*Entries taken from a collection*:
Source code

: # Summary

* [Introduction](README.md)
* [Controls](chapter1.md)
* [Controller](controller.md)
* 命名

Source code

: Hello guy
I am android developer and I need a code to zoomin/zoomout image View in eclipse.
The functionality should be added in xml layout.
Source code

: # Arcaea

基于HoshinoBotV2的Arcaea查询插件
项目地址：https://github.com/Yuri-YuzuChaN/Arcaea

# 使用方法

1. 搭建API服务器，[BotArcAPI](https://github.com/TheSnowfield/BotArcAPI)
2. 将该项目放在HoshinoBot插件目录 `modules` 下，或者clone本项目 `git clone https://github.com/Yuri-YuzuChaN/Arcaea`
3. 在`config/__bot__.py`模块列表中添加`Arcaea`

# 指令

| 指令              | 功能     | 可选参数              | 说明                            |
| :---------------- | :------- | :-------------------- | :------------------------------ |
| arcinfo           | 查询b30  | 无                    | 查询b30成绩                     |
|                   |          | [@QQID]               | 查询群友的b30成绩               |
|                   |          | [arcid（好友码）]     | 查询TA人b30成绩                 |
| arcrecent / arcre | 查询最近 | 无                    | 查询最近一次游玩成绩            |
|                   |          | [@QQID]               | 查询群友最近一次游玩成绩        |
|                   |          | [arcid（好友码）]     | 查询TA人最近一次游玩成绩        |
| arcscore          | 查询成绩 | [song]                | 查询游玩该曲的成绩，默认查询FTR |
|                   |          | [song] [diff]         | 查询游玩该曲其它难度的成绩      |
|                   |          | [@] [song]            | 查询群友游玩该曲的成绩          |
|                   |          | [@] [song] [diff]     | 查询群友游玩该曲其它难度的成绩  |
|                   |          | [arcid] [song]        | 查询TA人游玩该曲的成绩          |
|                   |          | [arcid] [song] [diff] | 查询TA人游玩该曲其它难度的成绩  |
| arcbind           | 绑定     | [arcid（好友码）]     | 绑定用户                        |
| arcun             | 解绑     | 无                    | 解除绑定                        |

*WHAT IS BEING ASKED*: Count the lines of the data that hold the string "diff", and give that number as the entire reply.

*SOLUTION FOR THIS PROBLEM*: 3